Single-Molecule Force Spectroscopy of Toehold-Mediated Strand Displacement

Toehold-mediated strand displacement (TMSD) is extensively utilized in dynamic DNA nanotechnology and is the foundation for a wide range of DNA or RNA-based reaction circuits. Previous studies have typically relied on bulk fluorescence measurements to investigate the kinetics of TMSD, which only provide effective, bulk-averaged reaction rates and do not resolve the process on the level of individual molecules or even base pairs. In this work, we addressed this limitation by exploring the dynamics of strand displacement processes at the single-molecule level using single-molecule force spectroscopy (SMFS) with an optical trap supported by state-of-the-art coarse-grained simulations. By probing the ends of the hairpin of a toehold structure, we can trigger and observe TMSD in real time with microsecond and nanometer resolution. Using a microfluidic assay where we expose the hairpin to a solution of trigger strands, we find that under load, TMSD proceeds very rapidly, with single step times of 1 μs.
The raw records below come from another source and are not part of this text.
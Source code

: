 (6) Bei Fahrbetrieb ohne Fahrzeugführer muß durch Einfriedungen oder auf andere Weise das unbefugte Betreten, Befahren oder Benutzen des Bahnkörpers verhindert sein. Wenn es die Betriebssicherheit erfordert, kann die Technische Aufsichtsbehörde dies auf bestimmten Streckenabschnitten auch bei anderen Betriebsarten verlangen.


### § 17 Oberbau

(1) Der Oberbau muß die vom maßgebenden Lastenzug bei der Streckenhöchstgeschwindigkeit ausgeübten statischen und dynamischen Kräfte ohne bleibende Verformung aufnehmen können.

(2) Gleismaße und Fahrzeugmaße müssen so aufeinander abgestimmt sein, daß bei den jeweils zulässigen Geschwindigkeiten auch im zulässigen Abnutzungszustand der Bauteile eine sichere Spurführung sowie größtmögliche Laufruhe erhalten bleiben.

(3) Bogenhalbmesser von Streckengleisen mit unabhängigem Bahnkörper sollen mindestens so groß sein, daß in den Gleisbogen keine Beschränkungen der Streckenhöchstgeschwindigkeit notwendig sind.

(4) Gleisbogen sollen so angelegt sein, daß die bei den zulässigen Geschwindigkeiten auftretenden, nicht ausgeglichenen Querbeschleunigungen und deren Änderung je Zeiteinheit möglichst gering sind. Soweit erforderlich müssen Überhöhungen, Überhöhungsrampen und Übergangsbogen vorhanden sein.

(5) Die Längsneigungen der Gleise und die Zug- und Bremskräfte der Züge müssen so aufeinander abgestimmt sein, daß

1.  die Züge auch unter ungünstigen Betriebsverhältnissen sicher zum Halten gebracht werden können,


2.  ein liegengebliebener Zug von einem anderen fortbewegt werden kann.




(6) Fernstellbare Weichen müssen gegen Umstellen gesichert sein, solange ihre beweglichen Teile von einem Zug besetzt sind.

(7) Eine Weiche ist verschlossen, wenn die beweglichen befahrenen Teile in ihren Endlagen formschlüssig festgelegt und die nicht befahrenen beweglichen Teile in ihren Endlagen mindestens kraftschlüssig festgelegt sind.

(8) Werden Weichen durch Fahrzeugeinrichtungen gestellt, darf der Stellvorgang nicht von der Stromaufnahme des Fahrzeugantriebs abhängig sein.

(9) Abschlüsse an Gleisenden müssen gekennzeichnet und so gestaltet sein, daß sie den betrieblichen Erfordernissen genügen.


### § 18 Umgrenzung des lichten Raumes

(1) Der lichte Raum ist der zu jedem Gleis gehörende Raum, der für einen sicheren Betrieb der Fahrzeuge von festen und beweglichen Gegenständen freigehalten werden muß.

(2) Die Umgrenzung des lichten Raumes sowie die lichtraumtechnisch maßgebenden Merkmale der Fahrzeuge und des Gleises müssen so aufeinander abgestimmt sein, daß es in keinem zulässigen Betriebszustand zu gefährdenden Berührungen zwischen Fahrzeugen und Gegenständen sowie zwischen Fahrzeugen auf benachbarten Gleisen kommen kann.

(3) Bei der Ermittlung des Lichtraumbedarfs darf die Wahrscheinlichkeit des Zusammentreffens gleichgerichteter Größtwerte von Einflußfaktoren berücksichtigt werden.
Introducing mismatches into the invader sequence allows us to tune stability such that invasion and re-invasion occur in equilibrium, even under load. This allows us to study thousands of invasion/re-invasion events on a single molecule and analyze the kinetics of the invasion process. Extrapolating our findings to zero load, we find single step times for DNA invading DNA four times faster than for RNA invading RNA. Moreover, we used force to study the kinetics of DNA invading RNA, a process that in the absence of force would rarely occur. Our results reveal the importance of sequence effects for the TMSD process and have importance for a wide range of applications in nucleic acid nanotechnology and synthetic biology. ### Competing Interest Statement The authors have declared no competing interest.